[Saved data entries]
================================
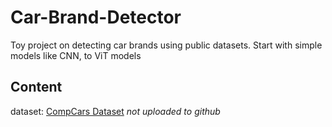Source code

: # Car-Brand-Detector
Toy project on detecting car brands using public datasets. Start with simple models like CNN, to ViT models 

## Content 
dataset: [CompCars Dataset](https://mmlab.ie.cuhk.edu.hk/datasets/comp_cars/) *not uploaded to github* 


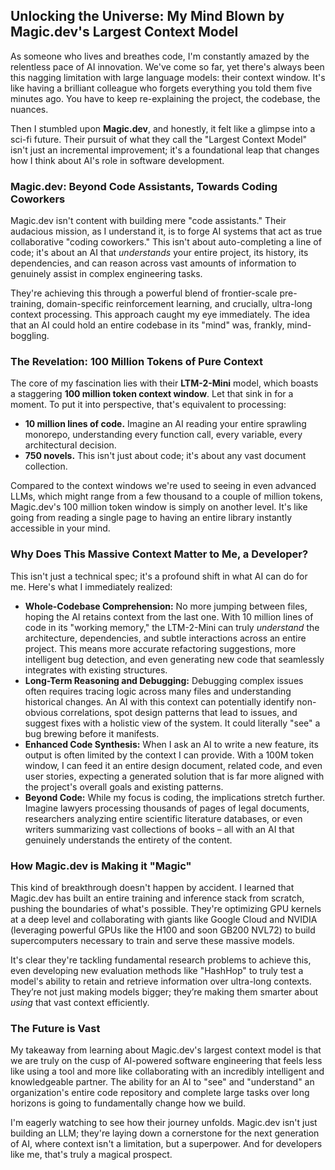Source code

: ## Unlocking the Universe: My Mind Blown by Magic.dev's Largest Context Model

As someone who lives and breathes code, I'm constantly amazed by the relentless pace of AI innovation. We've come so far, yet there's always been this nagging limitation with large language models: their context window. It's like having a brilliant colleague who forgets everything you told them five minutes ago. You have to keep re-explaining the project, the codebase, the nuances.

Then I stumbled upon **Magic.dev**, and honestly, it felt like a glimpse into a sci-fi future. Their pursuit of what they call the "Largest Context Model" isn't just an incremental improvement; it's a foundational leap that changes how I think about AI's role in software development.

### Magic.dev: Beyond Code Assistants, Towards Coding Coworkers

Magic.dev isn't content with building mere "code assistants." Their audacious mission, as I understand it, is to forge AI systems that act as true collaborative "coding coworkers." This isn't about auto-completing a line of code; it's about an AI that *understands* your entire project, its history, its dependencies, and can reason across vast amounts of information to genuinely assist in complex engineering tasks.

They're achieving this through a powerful blend of frontier-scale pre-training, domain-specific reinforcement learning, and crucially, ultra-long context processing. This approach caught my eye immediately. The idea that an AI could hold an entire codebase in its "mind" was, frankly, mind-boggling.

### The Revelation: 100 Million Tokens of Pure Context

The core of my fascination lies with their **LTM-2-Mini** model, which boasts a staggering **100 million token context window**. Let that sink in for a moment. To put it into perspective, that's equivalent to processing:

* **10 million lines of code.** Imagine an AI reading your entire sprawling monorepo, understanding every function call, every variable, every architectural decision.
* **750 novels.** This isn't just about code; it's about any vast document collection.

Compared to the context windows we're used to seeing in even advanced LLMs, which might range from a few thousand to a couple of million tokens, Magic.dev's 100 million token window is simply on another level. It's like going from reading a single page to having an entire library instantly accessible in your mind.

### Why Does This Massive Context Matter to Me, a Developer?

This isn't just a technical spec; it's a profound shift in what AI can do for me. Here's what I immediately realized:

* **Whole-Codebase Comprehension:** No more jumping between files, hoping the AI retains context from the last one. With 10 million lines of code in its "working memory," the LTM-2-Mini can truly *understand* the architecture, dependencies, and subtle interactions across an entire project. This means more accurate refactoring suggestions, more intelligent bug detection, and even generating new code that seamlessly integrates with existing structures.
* **Long-Term Reasoning and Debugging:** Debugging complex issues often requires tracing logic across many files and understanding historical changes. An AI with this context can potentially identify non-obvious correlations, spot design patterns that lead to issues, and suggest fixes with a holistic view of the system. It could literally "see" a bug brewing before it manifests.
* **Enhanced Code Synthesis:** When I ask an AI to write a new feature, its output is often limited by the context I can provide. With a 100M token window, I can feed it an entire design document, related code, and even user stories, expecting a generated solution that is far more aligned with the project's overall goals and existing patterns.
* **Beyond Code:** While my focus is coding, the implications stretch further. Imagine lawyers processing thousands of pages of legal documents, researchers analyzing entire scientific literature databases, or even writers summarizing vast collections of books – all with an AI that genuinely understands the entirety of the content.

### How Magic.dev is Making it "Magic"

This kind of breakthrough doesn't happen by accident. I learned that Magic.dev has built an entire training and inference stack from scratch, pushing the boundaries of what's possible. They're optimizing GPU kernels at a deep level and collaborating with giants like Google Cloud and NVIDIA (leveraging powerful GPUs like the H100 and soon GB200 NVL72) to build supercomputers necessary to train and serve these massive models.

It's clear they're tackling fundamental research problems to achieve this, even developing new evaluation methods like "HashHop" to truly test a model's ability to retain and retrieve information over ultra-long contexts. They’re not just making models bigger; they’re making them smarter about *using* that vast context efficiently.

### The Future is Vast

My takeaway from learning about Magic.dev's largest context model is that we are truly on the cusp of AI-powered software engineering that feels less like using a tool and more like collaborating with an incredibly intelligent and knowledgeable partner. The ability for an AI to "see" and "understand" an organization's entire code repository and complete large tasks over long horizons is going to fundamentally change how we build.

I'm eagerly watching to see how their journey unfolds. Magic.dev isn't just building an LLM; they're laying down a cornerstone for the next generation of AI, where context isn't a limitation, but a superpower. And for developers like me, that's truly a magical prospect.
================================
[Directions]
Taking the entries above, print exactly the lines starting at the line with "It's clear they're" and ending at the line with "### The Future is Vast", both included.

[Reply]
It's clear they're tackling fundamental research problems to achieve this, even developing new evaluation methods like "HashHop" to truly test a model's ability to retain and retrieve information over ultra-long contexts. They’re not just making models bigger; they’re making them smarter about *using* that vast context efficiently.

### The Future is Vast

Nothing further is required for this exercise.